DATA BASE CONSTRUCTION FOR LIBRARY INFORMATION SYSTEM
Cai Hongmei & Liu Qimao
University Library
Huazhong University of Science and Technology
Wuhan, 430074 China
Abstract: This paper explains briefly the building of library information system on the basis of MINISIS, the construction and usage of data bases in the information system, and assures the position of data base in the information system. The creation, performance and implementation of the Chinese Major Science and Technology Achievements Data Base (STAC) are introduced emphatically. The coordinated application of various special topic data bases in library information system is discussed. Some existing problems in the application of MINISIS are stated finally.
The key point in library automation management system and various special topic data base retrieval systems is the data base construction. The library information system on our campus operates on HP3000 computer with MINISIS, an information management system developed in 1978 by the Canadian International Development and Research Center (IDRC). MINISIS can manipulate various types of information records of variable field length fields in a way conventional data processing technique can not do well.
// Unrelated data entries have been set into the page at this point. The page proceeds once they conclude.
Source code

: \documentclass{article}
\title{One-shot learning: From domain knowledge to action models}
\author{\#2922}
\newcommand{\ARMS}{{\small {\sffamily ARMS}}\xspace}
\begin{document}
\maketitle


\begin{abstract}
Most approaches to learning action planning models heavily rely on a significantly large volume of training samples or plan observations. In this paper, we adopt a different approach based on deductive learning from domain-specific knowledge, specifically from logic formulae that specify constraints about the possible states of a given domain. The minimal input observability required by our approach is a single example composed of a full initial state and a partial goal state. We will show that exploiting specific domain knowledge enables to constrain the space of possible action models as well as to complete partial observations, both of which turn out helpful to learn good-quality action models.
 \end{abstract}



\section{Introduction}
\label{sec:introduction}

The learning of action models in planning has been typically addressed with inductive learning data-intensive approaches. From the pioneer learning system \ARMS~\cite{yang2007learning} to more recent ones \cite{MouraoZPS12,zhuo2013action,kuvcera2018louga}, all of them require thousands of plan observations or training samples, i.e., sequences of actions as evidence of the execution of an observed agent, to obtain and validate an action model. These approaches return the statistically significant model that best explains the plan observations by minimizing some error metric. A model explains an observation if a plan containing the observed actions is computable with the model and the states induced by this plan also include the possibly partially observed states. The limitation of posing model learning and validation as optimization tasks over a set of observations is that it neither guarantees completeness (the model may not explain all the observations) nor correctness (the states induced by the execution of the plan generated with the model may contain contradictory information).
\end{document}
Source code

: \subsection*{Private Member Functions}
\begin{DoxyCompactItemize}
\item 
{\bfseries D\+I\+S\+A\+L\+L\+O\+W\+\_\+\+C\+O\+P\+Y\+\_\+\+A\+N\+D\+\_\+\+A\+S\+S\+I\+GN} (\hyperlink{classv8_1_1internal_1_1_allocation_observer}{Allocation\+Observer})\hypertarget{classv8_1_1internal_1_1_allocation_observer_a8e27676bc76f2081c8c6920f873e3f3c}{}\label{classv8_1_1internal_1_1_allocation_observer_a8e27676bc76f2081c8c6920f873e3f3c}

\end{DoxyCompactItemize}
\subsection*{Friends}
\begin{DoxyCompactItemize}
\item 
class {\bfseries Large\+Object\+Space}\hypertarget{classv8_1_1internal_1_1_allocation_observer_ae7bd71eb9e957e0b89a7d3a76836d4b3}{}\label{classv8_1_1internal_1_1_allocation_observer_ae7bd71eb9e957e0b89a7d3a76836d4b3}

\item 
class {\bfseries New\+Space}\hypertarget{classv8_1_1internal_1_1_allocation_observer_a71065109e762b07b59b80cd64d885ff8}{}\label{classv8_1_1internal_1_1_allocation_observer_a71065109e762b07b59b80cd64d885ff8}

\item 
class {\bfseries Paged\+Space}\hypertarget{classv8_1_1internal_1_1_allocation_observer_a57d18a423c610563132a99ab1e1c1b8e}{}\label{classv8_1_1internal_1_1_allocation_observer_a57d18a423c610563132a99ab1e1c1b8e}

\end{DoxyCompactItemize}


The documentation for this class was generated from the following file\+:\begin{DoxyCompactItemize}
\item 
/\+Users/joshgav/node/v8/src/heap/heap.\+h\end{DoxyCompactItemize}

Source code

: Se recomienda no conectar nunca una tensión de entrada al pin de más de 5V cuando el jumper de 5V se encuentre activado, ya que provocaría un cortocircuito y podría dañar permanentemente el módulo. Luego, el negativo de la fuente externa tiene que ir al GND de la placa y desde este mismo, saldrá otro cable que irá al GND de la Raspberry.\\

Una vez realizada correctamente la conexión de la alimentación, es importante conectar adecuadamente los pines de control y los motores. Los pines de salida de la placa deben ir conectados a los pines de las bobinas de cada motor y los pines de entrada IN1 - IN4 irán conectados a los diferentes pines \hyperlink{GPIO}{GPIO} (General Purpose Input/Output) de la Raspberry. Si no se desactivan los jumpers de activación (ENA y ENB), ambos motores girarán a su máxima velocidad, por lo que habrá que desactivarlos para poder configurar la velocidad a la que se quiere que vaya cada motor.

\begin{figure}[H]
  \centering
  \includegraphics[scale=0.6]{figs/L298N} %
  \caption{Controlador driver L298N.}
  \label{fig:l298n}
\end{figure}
Thus, MINISIS is an ideal selection as a software tool to build the library information system.
The structure of the library information system on MINISIS is shown schematically in Figure 1. First, we used MINISIS to build a database of the library collected books and periodicals in Chinese and Western languages. Library routine such as acquisition, cataloging, circulation, retrieval etc. were then running on the basis of the database together with MINISIS and IMAGE. Thereafter, on MINISIS we constructed article titles data base of Chinese scientific and technological periodicals, basic research data base, Chinese major science and technology achievements data base, and Chinese patent database along with their retrieval systems.
The outstanding problems during the construction of these databases are data standardization and building speed. Thus, we accept data sources of standardized bibliography as much as possible, accept existing data of various special topics, and manually login data out of these two sources. For instance, for Chinese books, the UNIMARC data published by the Beijing Library is adopted, and data of ISO2709 format are transformed into MINISIS data through MINISIS-MARC interface. As to books in Western languages, CD-ROM data are taken over to undergo transmission from CD-ROM to MINISIS. Regarding PC data operation, we have successfully solved the data transmission problems between MINISIS and CDS/ISIS or DBASE PC system.
At present, the Chinese and Western languages bibliography database are playing important role in our library automation system; the periodical article titles data base has provided readers with retrieval service since early 1992. Particularly from project funding point of view, in February 1992, the basic research information data base became an important source of evidence or reference for researchers to consider their project applications.
Exemplified with the Chinese Major Science and Technology Achievements data base, the pro-cedure and method of data base construction through the use of MINISIS are described as follows.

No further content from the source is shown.